01:13:36   you both enjoy greatly. And Adrian wants to know if either of us have tried the app on iOS and on

01:13:42   the Mac, Things 3. Have you spent any time with Things 3? Oh yeah, of course. I try everything.

01:13:49   Oh yeah? Yeah, I'm always interested. I haven't tried this one. I mean, I've tried Things 3,

01:13:54   Even though I've, you know, I bought Things 2. I'm pretty sure I bought the original Things.

01:13:58   I know I had the original and Things 2, because Things 2 was around for like 100 years.

01:14:03   Yeah, maybe I didn't have the original. Yeah, maybe it was just Things 2. But yeah,

01:14:07   that one was around for a very long time. I've tried it. I have to, I like,

01:14:15   I like the aesthetics of Things. I think that app has a good look to the way it

01:14:23   organizes stuff. Wonderful looking. Yeah as opposed to I'll say to Daoist which is

01:14:32   very ugly I find in in the way it arranges stuff it's hard to pin down

01:14:38   what it is I just think it's ugly. I wouldn't call it ugly I would it is an

01:14:42   application that is cross-platform in design. Yeah maybe that's what it is. And apps that are that way they don't

01:14:50   necessarily have the beauty of any of the platforms that they're on. It's stripped back

01:14:55   in a non-minimalistic way, it's like stripped back in a functional way, which makes it unattractive.

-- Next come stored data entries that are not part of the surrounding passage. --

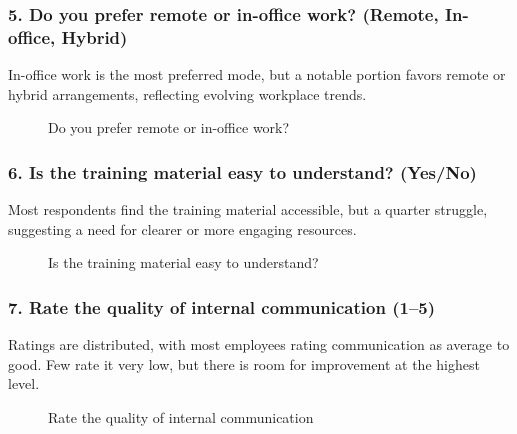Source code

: \subsubsection*{5. Do you prefer remote or in-office work? (Remote, In-office, Hybrid)}

In-office work is the most preferred mode, but a notable portion favors remote or hybrid arrangements, reflecting evolving workplace trends.

\begin{figure}[H]
    \centering
    \caption{Do you prefer remote or in-office work?}
    \label{fig:work_pref}
\end{figure}

\subsubsection*{6. Is the training material easy to understand? (Yes/No)}

Most respondents find the training material accessible, but a quarter struggle, suggesting a need for clearer or more engaging resources.

\begin{figure}[H]
    \centering
    \caption{Is the training material easy to understand?}
    \label{fig:training_easy}
\end{figure}

\subsubsection*{7. Rate the quality of internal communication (1--5)}

Ratings are distributed, with most employees rating communication as average to good. Few rate it very low, but there is room for improvement at the highest level.

\begin{figure}[H]
    \centering
    \caption{Rate the quality of internal communication}
    \label{fig:comm_rating}
\end{figure}

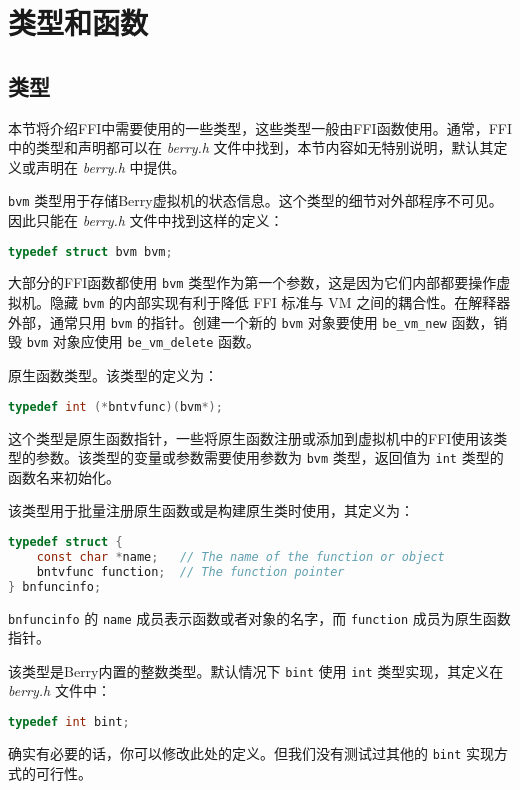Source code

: \section{类型和函数}

\subsection{类型}

本节将介绍FFI中需要使用的一些类型，这些类型一般由FFI函数使用。通常，FFI中的类型和声明都可以在 \textit{berry.h} 文件中找到，本节内容如无特别说明，默认其定义或声明在 \textit{berry.h} 中提供。


\texttt{bvm} 类型用于存储Berry虚拟机的状态信息。这个类型的细节对外部程序不可见。因此只能在 \textit{berry.h} 文件中找到这样的定义：
\begin{lstlisting}[language=c, numbers=none]
typedef struct bvm bvm;
\end{lstlisting}

大部分的FFI函数都使用 \texttt{bvm} 类型作为第一个参数，这是因为它们内部都要操作虚拟机。隐藏 \texttt{bvm} 的内部实现有利于降低 FFI 标准与 VM 之间的耦合性。在解释器外部，通常只用 \texttt{bvm} 的指针。创建一个新的 \texttt{bvm} 对象要使用 \texttt{be\_vm\_new} 函数，销毁 \texttt{bvm} 对象应使用 \texttt{be\_vm\_delete} 函数。


原生函数类型。该类型的定义为：
\begin{lstlisting}[language=c, style=berry, numbers=none]
typedef int (*bntvfunc)(bvm*);
\end{lstlisting}
这个类型是原生函数指针，一些将原生函数注册或添加到虚拟机中的FFI使用该类型的参数。该类型的变量或参数需要使用参数为 \texttt{bvm} 类型，返回值为 \texttt{int} 类型的函数名来初始化。


该类型用于批量注册原生函数或是构建原生类时使用，其定义为：
\begin{lstlisting}[language=c, style=berry, numbers=none]
typedef struct {
    const char *name;   // The name of the function or object
    bntvfunc function;  // The function pointer
} bnfuncinfo;
\end{lstlisting}
\texttt{bnfuncinfo} 的 \texttt{name} 成员表示函数或者对象的名字，而 \texttt{function} 成员为原生函数指针。


该类型是Berry内置的整数类型。默认情况下 \texttt{bint} 使用 \texttt{int} 类型实现，其定义在 \textit{berry.h} 文件中：
\begin{lstlisting}[language=c, style=berry, numbers=none]
typedef int bint;
\end{lstlisting}
确实有必要的话，你可以修改此处的定义。但我们没有测试过其他的 \texttt{bint} 实现方式的可行性。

01:15:02   Yeah, maybe that's what it is. But so yeah, Thing 3 looks great. I played around with it because

01:15:09   I like to keep my mind on what are the uses of these various apps because I do use more than one

01:15:18   to-do manager for different purposes.

01:15:20   And Things 3 just falls to me in an uncomfortable category of...

01:15:25   it's complicated enough that it doesn't fulfill the needs for my very simple to-do managers,

01:15:34   where I just want like a little list of things.

01:15:37   But it's not complicated enough to even come close to replacing something like OmniFocus.

01:15:43   So for me personally, I find Things 3 fits in a weird middle ground.

01:15:49   For me to use it, it would either need to be much simpler or much more complicated.

01:15:56   So I can't see myself personally using it at any point.

01:15:59   The reason I haven't tried it is like a similar answer, right?

01:16:03   Like, I know it's bigger and is more complex than the basic stuff that I have, something like Dew.

01:16:10   I know that this is an app that is bigger than Take Out the Garbage, right?

01:16:17   But I know that it doesn't have any automation aspects, so that makes it not enough.

01:16:23   I'm only ever going to move to a to-do application that has a web API now, because that is what

01:16:30   I've gotten used to in Todoist.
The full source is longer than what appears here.